I just bought a closeout 7wt 11' 6" Redington Chromer and have yet to get out and use it. Hopefully will be able to this spring Steelhead season. Another learning curve to deal with but it looks like a blast.


----------



## GreatlakesCowboy (Feb 16, 2019)

Swinging flies as a whole seems like a difficult task in our great lakes state. The large, meandering rivers don't attribute themselves well to fish holding shallower in the winter. For those of you that do swing flies, how do you get down into those dark, deep holes in the winter? I have always been intimidated by the swinging/ spey style fishing. Technicalities get thrown into the mix like line grains, length, leader, and most importantly fly selection. 

Beads, arguably one of the most controversial flies... is it really flossing though? I like to think it depends on the leader length and presentation. As a die hard conventional tackle guy before stepping into the world of fly fishing, I could never understand why some days a steelhead would pick a bead over my bright, juicy spawn bag. 

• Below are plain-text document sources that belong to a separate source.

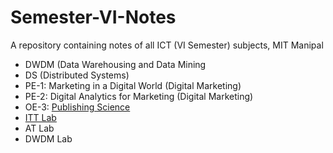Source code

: # Semester-VI-Notes
A repository containing notes of all ICT (VI Semester) subjects, MIT Manipal

- DWDM (Data Warehousing and Data Mining
- DS (Distributed Systems)
- PE-1: Marketing in a Digital World (Digital Marketing)
- PE-2: Digital Analytics for Marketing (Digital Marketing)
- OE-3: [Publishing Science](https://www.notion.so/smolpkg/Publishing-Science-a76cca43347d49daa2bf44ba8b9ca79c)
- [ITT Lab](https://github.com/nandiniproothi/itt-lab)
- AT Lab
- DWDM Lab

Who knows, if we all did, everyone would catch steelhead.


----------



## Wannabeeflyfisher (Dec 19, 2020)

I think the flossing debate has more merit when discussing beads or egg flies on the C&D rig vs indicator presentation. Flossing to me, and it's just my opinion, is more of a concern or reality with Kings and how they behave in the river. I'm not sure a steelhead could be flossed. Anything is possible I guess but I think there are more efficient methods for steelies. As to spawn vs eggs, my only thoughts pertain to what's floating along on the river bottom at the time you are fishing and the scent aspect. I do believe that your mention of presentation is probably the key to success. I have read and watched many better fisherman than I say it ain't the fly but the presentation.


----------



## GreatlakesCowboy (Feb 16, 2019)

Wannabeeflyfisher said:


> I think the flossing debate has more merit when discussing beads or egg flies on the C&D rig vs indicator presentation. Flossing to me, and it's just my opinion, is more of a concern or reality with Kings and how they behave in the river. I'm not sure a steelhead could be flossed. Anything is possible I guess but I think there are more efficient methods for steelies. As to spawn vs eggs, my only thoughts pertain to what's floating along on the river bottom at the time you are fishing and the scent aspect. I do believe that your mention of presentation is probably the key to success. I have read and watched many better fisherman than I say it ain't the fly but the presentation.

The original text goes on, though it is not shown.